How Does a Defendant’s Mental State Affect a Criminal Case?

When a person commits, or is charged of committing, a crime in Massachusetts, they are given the opportunity to defend themselves against charges. During their defense, the court will consider all factors relevant to the defendant’s case, including the defendant’s mental state at the time the crime was committed and their ability to stand trial. The following considers two aspects of mental state that are critical in a criminal case: competency to stand trial and the insanity defense.

Competency to Stand Trial

First, a review of how a defendant’s mental state affects their ability to stand trial. For a person to be determined to be competent to withstand trial, they must:

Understand the charges against them;
Understand that they are being charged with a crime; and
Understand the roles of the prosecutor, judge, jury, and their own defense attorney.

If a person is found to be mentally incompetent to stand trial, then the defendant typically will receive mental health services until they are restored to a point where withstanding trial is possible.

Criminal Trial and Insanity

The insanity defense is very different than incompetence to stand trial, the latter of which is based on the defendant’s mental state at the time the trial is to take place. The insanity defense in Massachusetts seeks to prove that the defendant lacks “criminal responsibility” due to the fact that they were not sane at the time the crime was committed. The law in Massachusetts reads that a person lacks criminal responsibility if they have a mental disease or defect, and because of that mental disease or defect they:

Are unable to understand the criminality or wrongfulness of their conduct; or Are unable to conform their conduct to be within the parameters of the law.

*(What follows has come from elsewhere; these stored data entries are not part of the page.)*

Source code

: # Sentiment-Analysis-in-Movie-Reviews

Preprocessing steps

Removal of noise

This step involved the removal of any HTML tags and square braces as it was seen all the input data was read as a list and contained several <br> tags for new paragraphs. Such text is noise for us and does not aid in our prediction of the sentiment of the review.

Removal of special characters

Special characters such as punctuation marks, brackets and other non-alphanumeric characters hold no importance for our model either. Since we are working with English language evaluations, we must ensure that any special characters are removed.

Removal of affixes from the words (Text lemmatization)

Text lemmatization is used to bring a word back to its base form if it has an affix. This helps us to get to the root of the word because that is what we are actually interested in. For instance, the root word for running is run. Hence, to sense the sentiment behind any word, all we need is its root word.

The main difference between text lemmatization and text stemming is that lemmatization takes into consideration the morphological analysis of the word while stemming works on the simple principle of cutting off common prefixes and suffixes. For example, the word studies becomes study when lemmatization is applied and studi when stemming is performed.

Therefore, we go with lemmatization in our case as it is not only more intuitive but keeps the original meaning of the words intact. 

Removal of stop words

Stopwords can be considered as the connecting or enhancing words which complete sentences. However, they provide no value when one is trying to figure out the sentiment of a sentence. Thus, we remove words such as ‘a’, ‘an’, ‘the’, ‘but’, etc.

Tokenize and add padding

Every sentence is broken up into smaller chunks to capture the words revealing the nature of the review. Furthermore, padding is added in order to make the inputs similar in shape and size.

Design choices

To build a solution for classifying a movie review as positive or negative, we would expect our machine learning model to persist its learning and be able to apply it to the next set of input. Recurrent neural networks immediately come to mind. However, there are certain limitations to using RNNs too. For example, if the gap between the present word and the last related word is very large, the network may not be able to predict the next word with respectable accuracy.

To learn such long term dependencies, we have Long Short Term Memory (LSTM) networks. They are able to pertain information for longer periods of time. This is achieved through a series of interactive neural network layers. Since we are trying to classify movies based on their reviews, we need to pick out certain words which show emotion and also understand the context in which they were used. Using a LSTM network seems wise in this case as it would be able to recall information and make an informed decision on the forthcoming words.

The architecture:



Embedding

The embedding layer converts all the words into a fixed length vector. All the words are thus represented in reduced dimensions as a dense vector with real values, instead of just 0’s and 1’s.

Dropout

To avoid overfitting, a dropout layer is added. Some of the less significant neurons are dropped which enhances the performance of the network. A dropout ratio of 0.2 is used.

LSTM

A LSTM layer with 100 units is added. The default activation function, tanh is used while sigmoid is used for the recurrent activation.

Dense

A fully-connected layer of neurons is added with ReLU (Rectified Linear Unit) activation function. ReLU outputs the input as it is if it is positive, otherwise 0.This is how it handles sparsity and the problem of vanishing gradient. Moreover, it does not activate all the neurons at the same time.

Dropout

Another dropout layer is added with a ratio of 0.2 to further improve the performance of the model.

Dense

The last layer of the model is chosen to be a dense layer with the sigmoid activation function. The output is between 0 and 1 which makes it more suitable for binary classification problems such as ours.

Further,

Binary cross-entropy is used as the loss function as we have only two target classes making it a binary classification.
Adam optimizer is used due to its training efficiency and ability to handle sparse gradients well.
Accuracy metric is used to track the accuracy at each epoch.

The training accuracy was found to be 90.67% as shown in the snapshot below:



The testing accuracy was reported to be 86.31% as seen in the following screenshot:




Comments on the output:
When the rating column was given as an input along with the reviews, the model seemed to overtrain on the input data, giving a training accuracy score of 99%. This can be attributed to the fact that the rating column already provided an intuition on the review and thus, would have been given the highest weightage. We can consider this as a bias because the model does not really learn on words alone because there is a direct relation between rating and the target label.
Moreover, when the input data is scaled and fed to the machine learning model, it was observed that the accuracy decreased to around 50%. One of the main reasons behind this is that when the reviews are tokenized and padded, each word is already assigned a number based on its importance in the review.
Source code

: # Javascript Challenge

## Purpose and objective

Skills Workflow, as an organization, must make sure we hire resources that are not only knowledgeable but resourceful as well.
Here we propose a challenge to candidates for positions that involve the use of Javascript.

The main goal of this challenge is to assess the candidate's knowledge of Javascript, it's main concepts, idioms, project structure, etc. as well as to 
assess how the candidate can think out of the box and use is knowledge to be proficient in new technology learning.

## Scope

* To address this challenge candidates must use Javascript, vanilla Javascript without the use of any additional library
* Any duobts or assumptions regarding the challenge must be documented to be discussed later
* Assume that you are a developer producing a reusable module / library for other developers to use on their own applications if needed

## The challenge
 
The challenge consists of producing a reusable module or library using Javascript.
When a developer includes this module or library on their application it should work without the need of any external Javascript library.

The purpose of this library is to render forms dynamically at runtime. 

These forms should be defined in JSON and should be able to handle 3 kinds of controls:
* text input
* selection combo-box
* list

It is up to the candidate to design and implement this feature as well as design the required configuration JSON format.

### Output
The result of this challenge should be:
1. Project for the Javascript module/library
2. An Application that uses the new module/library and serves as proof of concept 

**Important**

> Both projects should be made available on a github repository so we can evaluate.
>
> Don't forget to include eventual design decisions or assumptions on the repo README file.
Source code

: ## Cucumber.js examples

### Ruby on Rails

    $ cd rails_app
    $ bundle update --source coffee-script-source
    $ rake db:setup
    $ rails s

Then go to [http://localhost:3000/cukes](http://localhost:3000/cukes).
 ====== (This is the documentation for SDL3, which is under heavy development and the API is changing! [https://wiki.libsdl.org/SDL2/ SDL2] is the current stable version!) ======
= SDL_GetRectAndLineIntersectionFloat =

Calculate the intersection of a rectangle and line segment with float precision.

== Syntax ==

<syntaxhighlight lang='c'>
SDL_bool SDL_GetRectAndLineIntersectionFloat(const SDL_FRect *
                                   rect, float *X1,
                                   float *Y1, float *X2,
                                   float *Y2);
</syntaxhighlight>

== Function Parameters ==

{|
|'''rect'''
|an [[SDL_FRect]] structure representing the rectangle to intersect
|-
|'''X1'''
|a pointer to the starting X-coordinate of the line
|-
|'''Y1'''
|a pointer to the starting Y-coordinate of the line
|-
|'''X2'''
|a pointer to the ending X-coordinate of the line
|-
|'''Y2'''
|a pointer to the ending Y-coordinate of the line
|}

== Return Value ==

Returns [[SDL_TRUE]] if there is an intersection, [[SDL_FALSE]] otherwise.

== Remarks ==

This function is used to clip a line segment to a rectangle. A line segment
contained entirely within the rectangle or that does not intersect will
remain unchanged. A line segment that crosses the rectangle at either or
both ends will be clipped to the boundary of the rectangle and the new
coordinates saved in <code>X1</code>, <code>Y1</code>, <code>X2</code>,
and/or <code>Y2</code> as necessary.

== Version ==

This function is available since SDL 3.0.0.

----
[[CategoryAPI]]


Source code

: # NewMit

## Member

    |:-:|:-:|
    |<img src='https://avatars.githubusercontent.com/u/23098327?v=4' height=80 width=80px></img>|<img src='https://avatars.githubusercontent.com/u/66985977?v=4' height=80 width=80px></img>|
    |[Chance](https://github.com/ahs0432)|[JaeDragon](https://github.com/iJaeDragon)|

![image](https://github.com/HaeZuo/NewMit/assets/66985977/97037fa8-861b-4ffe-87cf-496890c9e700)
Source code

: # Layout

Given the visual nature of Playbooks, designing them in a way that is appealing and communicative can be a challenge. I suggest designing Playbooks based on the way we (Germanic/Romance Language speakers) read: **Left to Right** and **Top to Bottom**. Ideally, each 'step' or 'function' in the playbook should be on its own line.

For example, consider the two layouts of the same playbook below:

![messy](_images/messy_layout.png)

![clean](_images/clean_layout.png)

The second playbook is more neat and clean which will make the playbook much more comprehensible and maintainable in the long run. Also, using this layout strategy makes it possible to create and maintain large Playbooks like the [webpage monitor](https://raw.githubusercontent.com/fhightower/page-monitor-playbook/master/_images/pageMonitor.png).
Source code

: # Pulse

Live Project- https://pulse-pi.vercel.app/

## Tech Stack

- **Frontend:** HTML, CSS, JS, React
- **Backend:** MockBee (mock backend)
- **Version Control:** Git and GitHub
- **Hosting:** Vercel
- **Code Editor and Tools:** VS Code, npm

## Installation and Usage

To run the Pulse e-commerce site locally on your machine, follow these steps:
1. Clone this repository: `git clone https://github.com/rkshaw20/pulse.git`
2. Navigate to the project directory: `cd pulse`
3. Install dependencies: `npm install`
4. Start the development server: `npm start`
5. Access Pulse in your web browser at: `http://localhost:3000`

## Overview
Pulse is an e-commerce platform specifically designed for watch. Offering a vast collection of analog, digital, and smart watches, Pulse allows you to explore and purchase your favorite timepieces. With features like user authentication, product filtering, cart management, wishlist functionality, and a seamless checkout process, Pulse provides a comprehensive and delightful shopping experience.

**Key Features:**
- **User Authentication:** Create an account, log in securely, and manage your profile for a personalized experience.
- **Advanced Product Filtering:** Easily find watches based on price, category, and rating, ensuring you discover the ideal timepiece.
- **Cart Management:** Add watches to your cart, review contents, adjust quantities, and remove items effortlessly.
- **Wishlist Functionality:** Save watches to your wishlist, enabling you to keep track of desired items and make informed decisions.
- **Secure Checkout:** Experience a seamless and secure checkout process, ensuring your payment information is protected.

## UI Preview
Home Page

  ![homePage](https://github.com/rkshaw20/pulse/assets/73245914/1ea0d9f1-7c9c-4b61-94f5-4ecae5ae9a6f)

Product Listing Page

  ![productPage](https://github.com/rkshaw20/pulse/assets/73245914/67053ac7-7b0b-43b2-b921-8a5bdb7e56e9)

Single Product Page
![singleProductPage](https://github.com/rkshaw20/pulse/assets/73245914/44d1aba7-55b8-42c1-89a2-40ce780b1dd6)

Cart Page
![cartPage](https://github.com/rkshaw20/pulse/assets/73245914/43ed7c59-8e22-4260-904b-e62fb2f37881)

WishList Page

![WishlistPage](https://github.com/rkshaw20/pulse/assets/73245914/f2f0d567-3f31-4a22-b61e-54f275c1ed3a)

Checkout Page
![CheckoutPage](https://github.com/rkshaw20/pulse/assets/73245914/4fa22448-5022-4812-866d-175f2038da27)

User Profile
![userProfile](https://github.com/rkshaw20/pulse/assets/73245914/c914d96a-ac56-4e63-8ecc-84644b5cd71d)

Proving insanity requires the opinions of psychiatric experts. Using the insanity defense to achieve an outcome of not guilty is rare, although it can be invoked when a person is seriously mentally ill. An article in, which cites the American Psychiatric Association, explains that when people are acquitted of a crime due to insanity, they often spend twice as much time in a psychiatric institution as they would in a correctional facility.

How Our Experienced Massachusetts Criminal Defense Attorney Can Help

A defendant’s mental state at the time that a crime was committed, and at the time that a trial is set to take place, can have a significant effect on the outcome of a case. If you are the loved one a person whom you believe to be too mentally incompetent to stand trial, or whom you believe was lacking sanity at the time that a crime was committed, it is crucial that you reach out to our experienced Massachusetts criminal defense attorney at The Law Offices of Paul R. Moraski. Paul Moraski has represented those who are mentally unfit to stand trial in the past, and understands Massachusetts’ laws regarding mental incompetence and insanity. Please contact Paul today on his cellphone to schedule a free case review at (978) 397-0011.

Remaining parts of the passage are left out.